His first two league games came in the opening two rounds of the 1992 AFL season but he had no impact and was not selected for the rest of the year. He instead had a highly successful year with Castlemaine in the Bendigo Football League (BFL), kicking over 100 goals in the home and away season, before finishing the season with a premiership.

Oliver made six AFL appearances in 1993 and performed well when put at full-forward, filling in for an injured Stephen Kernahan. By the time the finals came he was out of the side and did not participate in Carlton's run to the grand final. After putting together just five games in 1994, Oliver returned home to Castlemaine for good.

He topped the BFL goal-kicking on three further occasions, in 1996, 2000 and 2005. In 2000 he had reached the one hundred goal mark for a third time, having also achieved the feat back in 1991 after a strong finals series. Castlemaine were the premiership winners in his two most prolific seasons, 1992 and 2000. He also won three Castlemaine "Best and Fairest" awards and towards the end of his time at the club became just the second player in BFL history to reach 1000 career goals.

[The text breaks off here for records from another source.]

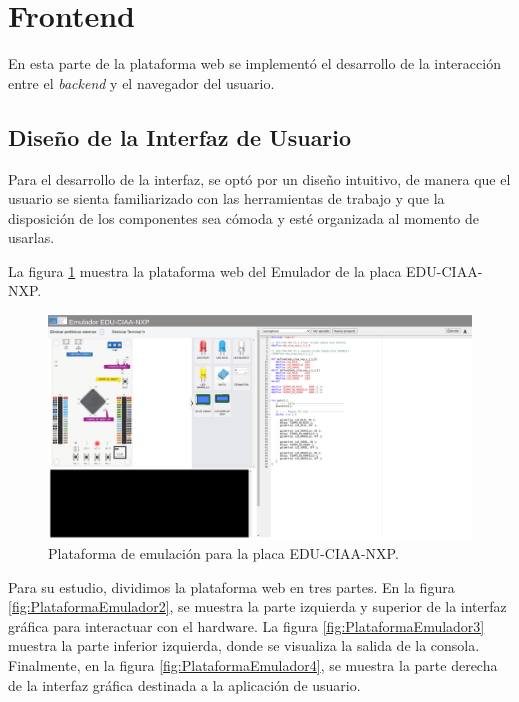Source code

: \section{Frontend}
En esta parte de la plataforma web se implementó el desarrollo de la interacción entre el \textit{backend} y el navegador del usuario.


\subsection{Diseño de la Interfaz de Usuario}

Para el desarrollo de la interfaz, se optó por un diseño intuitivo, de manera que el usuario se sienta familiarizado con las herramientas de trabajo y que la disposición de los componentes sea cómoda y esté organizada al momento de usarlas.

La figura \ref{fig:PlataformaEmulador1} muestra la plataforma web del Emulador de la placa EDU-CIAA-NXP.

\begin{figure}[ht]
	\centering
	\includegraphics[scale=.28]{./Figures/PlataformaEmulador.png}
	\caption{Plataforma de emulación para la placa EDU-CIAA-NXP.}
	\label{fig:PlataformaEmulador1}
\end{figure}


Para su estudio, dividimos la plataforma web en tres partes. En la figura \ref{fig:PlataformaEmulador2}, se muestra la parte izquierda y superior de la interfaz gráfica para interactuar con el hardware. La figura \ref{fig:PlataformaEmulador3} muestra la parte inferior izquierda, donde se visualiza la salida de la consola. Finalmente, en la figura \ref{fig:PlataformaEmulador4}, se muestra la parte derecha de la interfaz gráfica destinada a la aplicación de usuario.

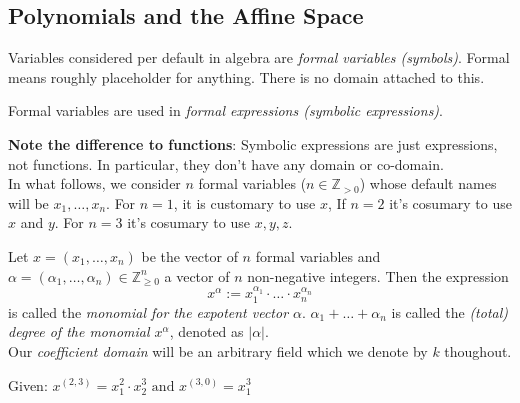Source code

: \subsection{Polynomials and the Affine Space} 

Variables considered per default in algebra are \textit{formal variables (symbols)}. Formal means roughly placeholder for anything. There is no domain attached to this. 

Formal variables are used in \textit{formal expressions (symbolic expressions)}. 

\textbf{Note the difference to functions}: Symbolic expressions are just expressions, not functions. In particular, they \hspace*{5.2cm}don't have any domain or co-domain.  \\

In what follows, we consider $n$ formal variables ($n \in \mathbb{Z}_{>0}$) whose default names will be $x_1, \ldots, x_n$.  For $n=1$, it is customary to use $x$, If $n=2$ it's cosumary to use $x$ and $y$. For $n = 3$ it's cosumary to use $x, y, z$. 

\begin{definition}[title = Definition 1.1.1] 
    Let $x = (x_1, \dots, x_n)$ be the vector of $n$ formal variables and $\alpha = (\alpha_1, \dots, \alpha_n) \in \mathbb{Z}_{\geq 0}^n$ a vector of $n$ non-negative integers. Then the expression 
    \[x^{\alpha} := x_1^{\alpha_1} \cdot \ldots \cdot x_n^{\alpha_n}\] 
    is called the \textit{monomial for the expotent vector $\alpha$}.  $\alpha_1 + \ldots + \alpha_n$ is called the \textit{(total) degree of the monomial $x^{\alpha}$}, denoted as $|\alpha|$. \\[0.3em] 
    Our \textit{coefficient domain} will be an arbitrary field which we denote by $k$ thoughout.
\end{definition}

\clearpage

\begin{example}
    Given: $x^{(2, 3)} = x_1^2 \cdot x_2^3 \text{ and } x^{(3, 0)} = x_1^3$ 
    \begin{center}
    \end{center}
\end{example}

Oliver was the manager of the Bendigo Golf Club after a five-year stint as the General Manager of the Bendigo Football Netball League, he is currently the manager at PFD Bendigo, and in 2010 ran as a National Party candidate for the seat of Bendigo West in the state election. Although the vote count was close enough to be decided by preferences, Oliver was unable to stop Maree Edwards from retaining the seat for Labor.